• [TASK]: Of all the lines in the entries below, give again exactly those starting at the line containing "No EAC, navegue" and ending at the line containing "## Usar o Shell", both ends included, and no others.

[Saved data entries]
——
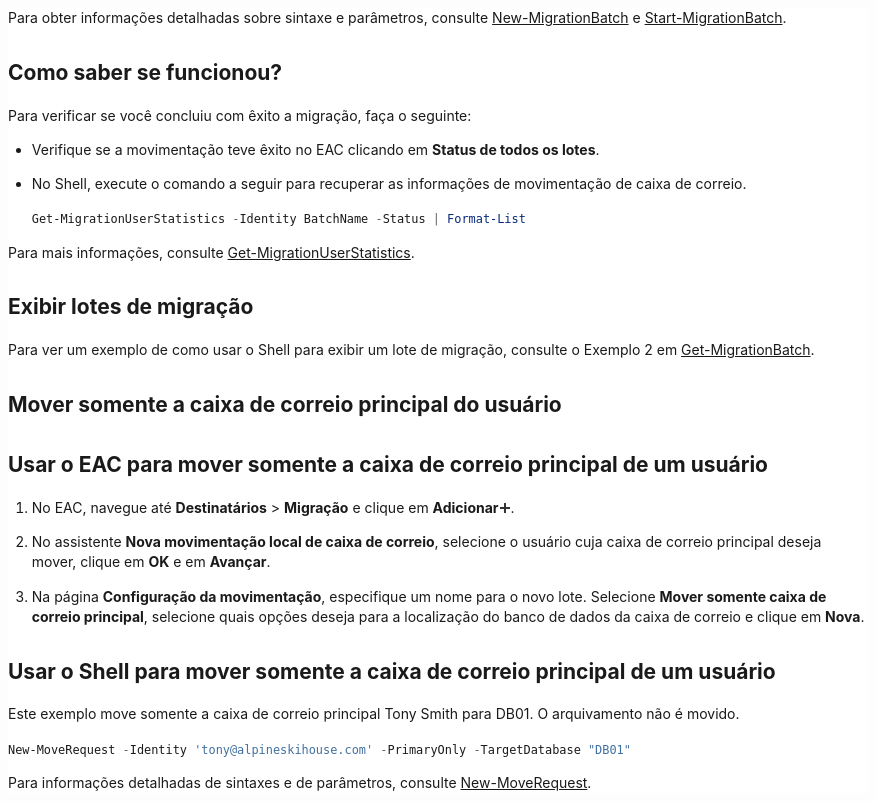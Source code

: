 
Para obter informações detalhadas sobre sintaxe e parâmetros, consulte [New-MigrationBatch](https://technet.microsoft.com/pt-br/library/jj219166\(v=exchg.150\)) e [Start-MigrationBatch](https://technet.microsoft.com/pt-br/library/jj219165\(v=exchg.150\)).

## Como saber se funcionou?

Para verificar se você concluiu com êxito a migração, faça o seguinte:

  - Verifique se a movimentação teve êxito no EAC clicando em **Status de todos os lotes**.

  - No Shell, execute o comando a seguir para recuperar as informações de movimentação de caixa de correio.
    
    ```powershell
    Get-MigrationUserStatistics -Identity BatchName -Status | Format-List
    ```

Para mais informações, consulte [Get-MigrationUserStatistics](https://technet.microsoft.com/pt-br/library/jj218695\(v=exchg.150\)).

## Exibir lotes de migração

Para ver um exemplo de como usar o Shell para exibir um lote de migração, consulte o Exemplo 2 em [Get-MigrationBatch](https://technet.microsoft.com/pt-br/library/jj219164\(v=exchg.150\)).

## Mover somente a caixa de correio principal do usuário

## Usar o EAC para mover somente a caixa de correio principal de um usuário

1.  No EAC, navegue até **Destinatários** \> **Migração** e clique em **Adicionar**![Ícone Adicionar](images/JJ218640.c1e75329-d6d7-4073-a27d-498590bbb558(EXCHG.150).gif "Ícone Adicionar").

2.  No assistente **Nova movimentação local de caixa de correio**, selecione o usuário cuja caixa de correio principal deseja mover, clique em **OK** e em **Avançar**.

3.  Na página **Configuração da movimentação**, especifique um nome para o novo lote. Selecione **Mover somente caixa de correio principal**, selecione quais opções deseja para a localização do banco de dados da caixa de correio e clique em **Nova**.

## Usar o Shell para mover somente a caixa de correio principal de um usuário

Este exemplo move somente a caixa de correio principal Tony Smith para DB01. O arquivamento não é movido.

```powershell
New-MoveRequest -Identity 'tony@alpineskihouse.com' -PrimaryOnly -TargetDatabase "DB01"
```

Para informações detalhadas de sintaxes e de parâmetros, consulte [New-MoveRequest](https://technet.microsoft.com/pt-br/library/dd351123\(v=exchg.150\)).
——
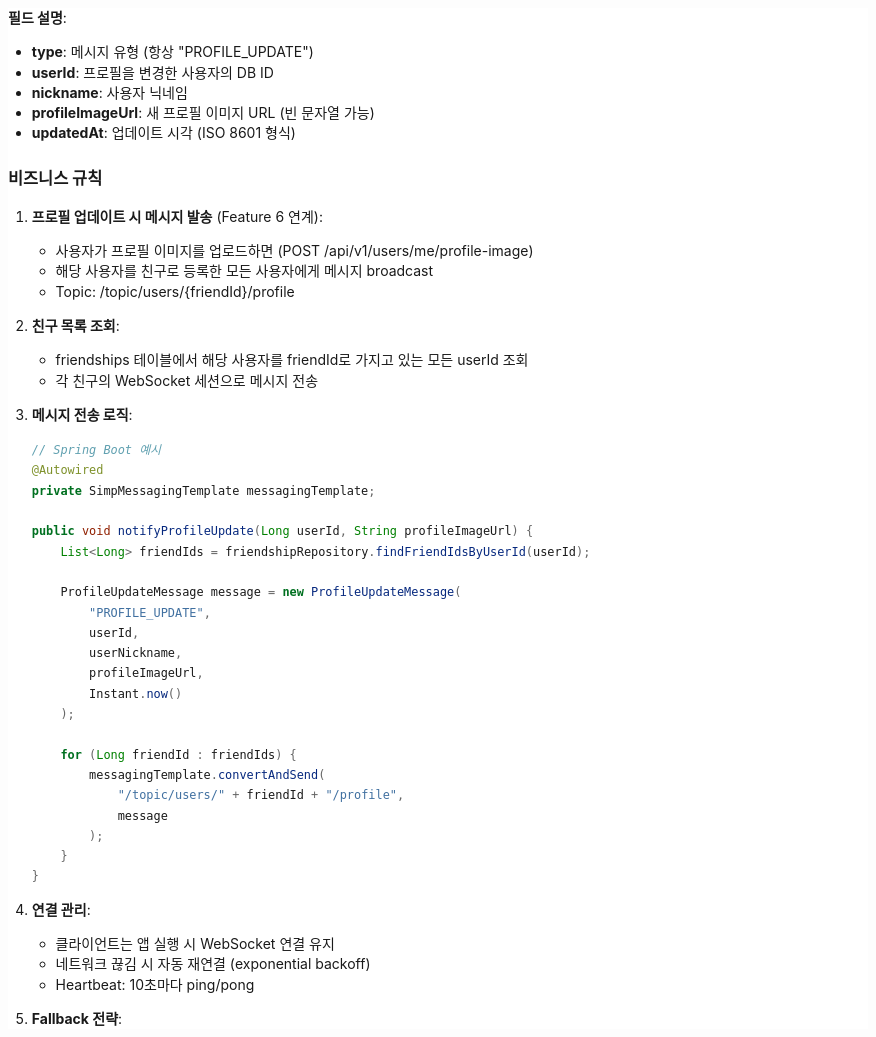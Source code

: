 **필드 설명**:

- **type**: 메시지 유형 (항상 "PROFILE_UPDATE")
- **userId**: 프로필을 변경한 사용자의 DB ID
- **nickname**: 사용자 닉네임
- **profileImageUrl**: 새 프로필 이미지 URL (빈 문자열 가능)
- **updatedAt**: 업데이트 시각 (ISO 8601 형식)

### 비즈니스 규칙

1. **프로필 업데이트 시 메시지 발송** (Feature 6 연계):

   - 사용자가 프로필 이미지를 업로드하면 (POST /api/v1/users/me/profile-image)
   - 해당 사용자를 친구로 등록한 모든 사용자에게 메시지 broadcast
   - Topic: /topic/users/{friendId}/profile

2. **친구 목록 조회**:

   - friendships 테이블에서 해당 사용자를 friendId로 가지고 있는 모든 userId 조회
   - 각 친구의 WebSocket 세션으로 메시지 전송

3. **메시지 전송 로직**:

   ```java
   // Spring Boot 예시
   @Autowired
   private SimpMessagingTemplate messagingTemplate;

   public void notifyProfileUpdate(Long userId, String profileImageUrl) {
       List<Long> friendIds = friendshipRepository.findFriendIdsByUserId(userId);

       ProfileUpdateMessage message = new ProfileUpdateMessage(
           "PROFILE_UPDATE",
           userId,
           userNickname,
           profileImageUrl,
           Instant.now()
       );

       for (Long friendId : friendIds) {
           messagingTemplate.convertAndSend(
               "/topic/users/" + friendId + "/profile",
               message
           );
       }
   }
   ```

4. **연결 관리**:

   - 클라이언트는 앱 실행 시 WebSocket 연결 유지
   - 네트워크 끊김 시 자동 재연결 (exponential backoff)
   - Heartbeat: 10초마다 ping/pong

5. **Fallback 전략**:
——
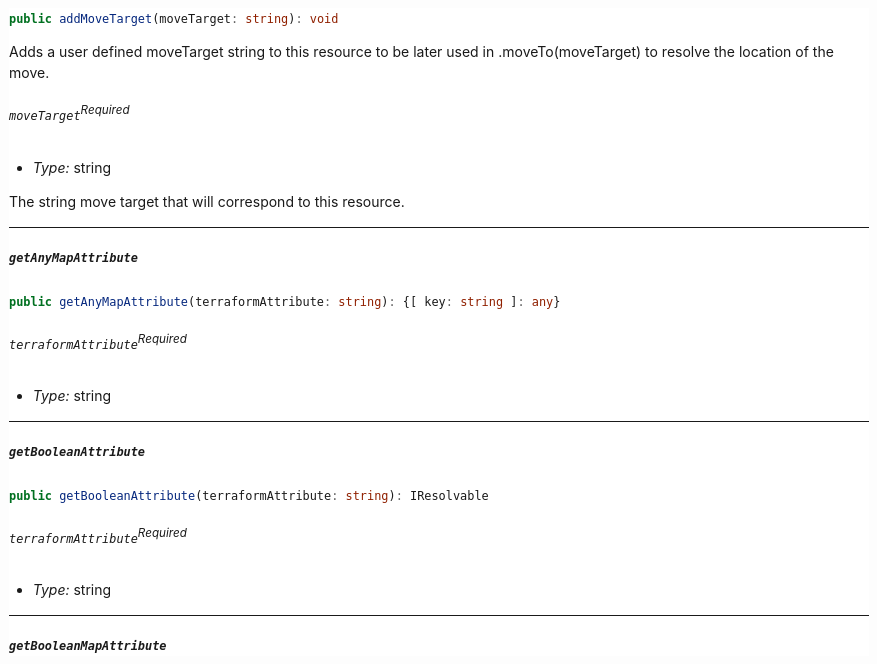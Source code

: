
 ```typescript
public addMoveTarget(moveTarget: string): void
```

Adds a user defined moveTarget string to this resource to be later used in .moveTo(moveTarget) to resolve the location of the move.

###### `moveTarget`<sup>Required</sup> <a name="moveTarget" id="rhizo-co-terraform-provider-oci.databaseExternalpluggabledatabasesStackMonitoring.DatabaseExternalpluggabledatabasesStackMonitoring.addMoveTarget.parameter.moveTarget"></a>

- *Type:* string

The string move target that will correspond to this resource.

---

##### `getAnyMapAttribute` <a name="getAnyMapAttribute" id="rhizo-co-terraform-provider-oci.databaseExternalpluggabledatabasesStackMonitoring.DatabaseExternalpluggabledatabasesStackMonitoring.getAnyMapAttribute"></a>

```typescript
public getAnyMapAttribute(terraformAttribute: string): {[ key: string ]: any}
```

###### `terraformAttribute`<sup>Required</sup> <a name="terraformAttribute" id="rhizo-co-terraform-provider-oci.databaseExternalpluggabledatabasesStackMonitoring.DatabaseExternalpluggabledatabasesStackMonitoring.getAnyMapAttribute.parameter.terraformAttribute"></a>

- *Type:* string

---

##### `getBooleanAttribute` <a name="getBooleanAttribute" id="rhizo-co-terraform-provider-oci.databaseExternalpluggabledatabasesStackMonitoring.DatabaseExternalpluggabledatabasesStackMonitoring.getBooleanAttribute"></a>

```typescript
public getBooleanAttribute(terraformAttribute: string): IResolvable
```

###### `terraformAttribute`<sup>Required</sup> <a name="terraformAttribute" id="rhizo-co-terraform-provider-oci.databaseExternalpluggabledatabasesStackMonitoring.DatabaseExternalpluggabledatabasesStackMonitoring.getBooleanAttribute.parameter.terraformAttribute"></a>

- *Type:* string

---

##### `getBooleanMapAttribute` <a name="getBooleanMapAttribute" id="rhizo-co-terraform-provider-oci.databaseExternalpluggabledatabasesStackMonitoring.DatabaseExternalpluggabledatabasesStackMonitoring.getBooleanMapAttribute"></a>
——
• [RESPONSE TO THE EXERCISE]:
1.  No EAC, navegue até **Destinatários** \> **Migração** e clique em **Adicionar**![Ícone Adicionar](images/JJ218640.c1e75329-d6d7-4073-a27d-498590bbb558(EXCHG.150).gif "Ícone Adicionar").

2.  No assistente **Nova movimentação local de caixa de correio**, selecione o usuário cuja caixa de correio principal deseja mover, clique em **OK** e em **Avançar**.

3.  Na página **Configuração da movimentação**, especifique um nome para o novo lote. Selecione **Mover somente caixa de correio principal**, selecione quais opções deseja para a localização do banco de dados da caixa de correio e clique em **Nova**.

## Usar o Shell para mover somente a caixa de correio principal de um usuário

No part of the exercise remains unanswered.